Kemi Badenoch, the Conservative leader, went further in saying she would “not have an issue” with seeing the Iranian regime removed and that it could be right for the US and its allies to be involved in that process.

She told the BBC One’s Sunday With Laura Kuenssberg programme: “Iran would very happily wipe out the UK if it felt it could get away with it. It has tried to kill people on our soil. It is an enemy, it calls us the little Satan.

“So, no, I don’t have an issue with removing a regime that is trying to harm us. It has its terrorist outposts with Hezbollah all across the world.

“But what I want us to do is try and find a way to make sure as a country we are strong, we protect ourselves from threats and reduce the escalation of what I see around the world, an increasing escalation of conflict everywhere.”

Asked if it would be right for the US and its allies to be involved in regime change, Badenoch added: “Given the threat that we’re seeing to the people, I think that would be right.”

In the US, Trump has threatened repeatedly to intervene if Iranian authorities killed protesters. He said on Friday the Iranian authorities were “in big trouble”, adding: “You better not start shooting, because we’ll start shooting too.”

On Saturday night, Trump said the US was ready to help as protesters faced an intensifying crackdown by Iranian authorities.

“Iran is looking at FREEDOM, perhaps like never before. The USA stands ready to help!!!” he said in a social post on Truth Social.

Iranian protesters block a street during a demonstration in Tehran, Iran, on Friday night.
Iranian protesters block a street during a demonstration in Tehran, Iran, on Friday night. Photograph: MAHSA/Middle East Images/AFP/Getty Images

This week, Keir Starmer condemned the killing of protesters in Iran and urged Tehran to exercise restraint amid a crackdown on demonstrations against the regime.

A UK government spokesperson said: “We are deeply concerned by reports of violence against protesters in Iran who are exercising their legitimate right to peaceful protest and are monitoring the situation closely.”

The Guardian reported on Saturday that demonstrators had continued to take to the streets of Iran, defying an escalating crackdown by authorities.

At least 62 people are reported to have been killed and 2,300 detained during weeks of protests, which were sparked initially by anger over the Iranian economy.

An internet shutdown imposed by the authorities on Thursday has largely cut off the protesters from the rest of the world, but some videos showed thousands of people demonstrating in Tehran overnight into Saturday morning. They chanted: “Death to Khamenei,” in reference to the supreme leader, Ayatollah Ali Khamenei, and: “Long live the shah.”

More than 570 protests have taken place across all of Iran’s 31 provinces, the US-based Human Rights Activists News Agency reported early on Sunday.

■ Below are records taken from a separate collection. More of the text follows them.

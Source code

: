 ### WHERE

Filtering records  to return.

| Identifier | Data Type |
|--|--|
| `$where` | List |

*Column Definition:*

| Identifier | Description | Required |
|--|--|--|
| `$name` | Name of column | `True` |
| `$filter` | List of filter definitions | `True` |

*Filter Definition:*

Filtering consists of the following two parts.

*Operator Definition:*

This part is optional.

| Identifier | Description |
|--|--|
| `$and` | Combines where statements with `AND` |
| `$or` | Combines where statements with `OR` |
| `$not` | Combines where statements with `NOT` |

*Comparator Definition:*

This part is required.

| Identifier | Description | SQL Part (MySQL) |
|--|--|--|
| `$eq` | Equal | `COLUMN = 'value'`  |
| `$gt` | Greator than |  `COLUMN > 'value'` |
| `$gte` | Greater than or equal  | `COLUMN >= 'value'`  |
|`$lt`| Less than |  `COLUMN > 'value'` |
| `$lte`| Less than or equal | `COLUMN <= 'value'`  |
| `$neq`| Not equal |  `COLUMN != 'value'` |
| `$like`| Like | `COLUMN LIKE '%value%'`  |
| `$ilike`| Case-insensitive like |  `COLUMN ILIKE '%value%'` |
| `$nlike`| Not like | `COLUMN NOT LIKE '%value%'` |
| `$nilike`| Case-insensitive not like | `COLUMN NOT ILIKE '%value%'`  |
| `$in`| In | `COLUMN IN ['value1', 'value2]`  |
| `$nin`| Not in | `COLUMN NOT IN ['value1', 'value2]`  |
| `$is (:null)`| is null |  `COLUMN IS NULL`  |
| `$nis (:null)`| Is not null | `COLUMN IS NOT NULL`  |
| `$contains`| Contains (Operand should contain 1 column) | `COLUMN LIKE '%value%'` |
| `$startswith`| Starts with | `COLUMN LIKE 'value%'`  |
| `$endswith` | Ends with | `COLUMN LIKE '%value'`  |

The speaker of the Iranian parliament on Sunday warned that the US military and Israel would be legitimate targets if America struck Iran.

The comments by Mohammad Bagher Qalibaf represented the first to add Israel into the mix of possible targets for an Iranian strike.

Qalibaf, a hardliner, made the threat as lawmakers rushed the dais in the Iranian parliament, shouting: “Death to America!”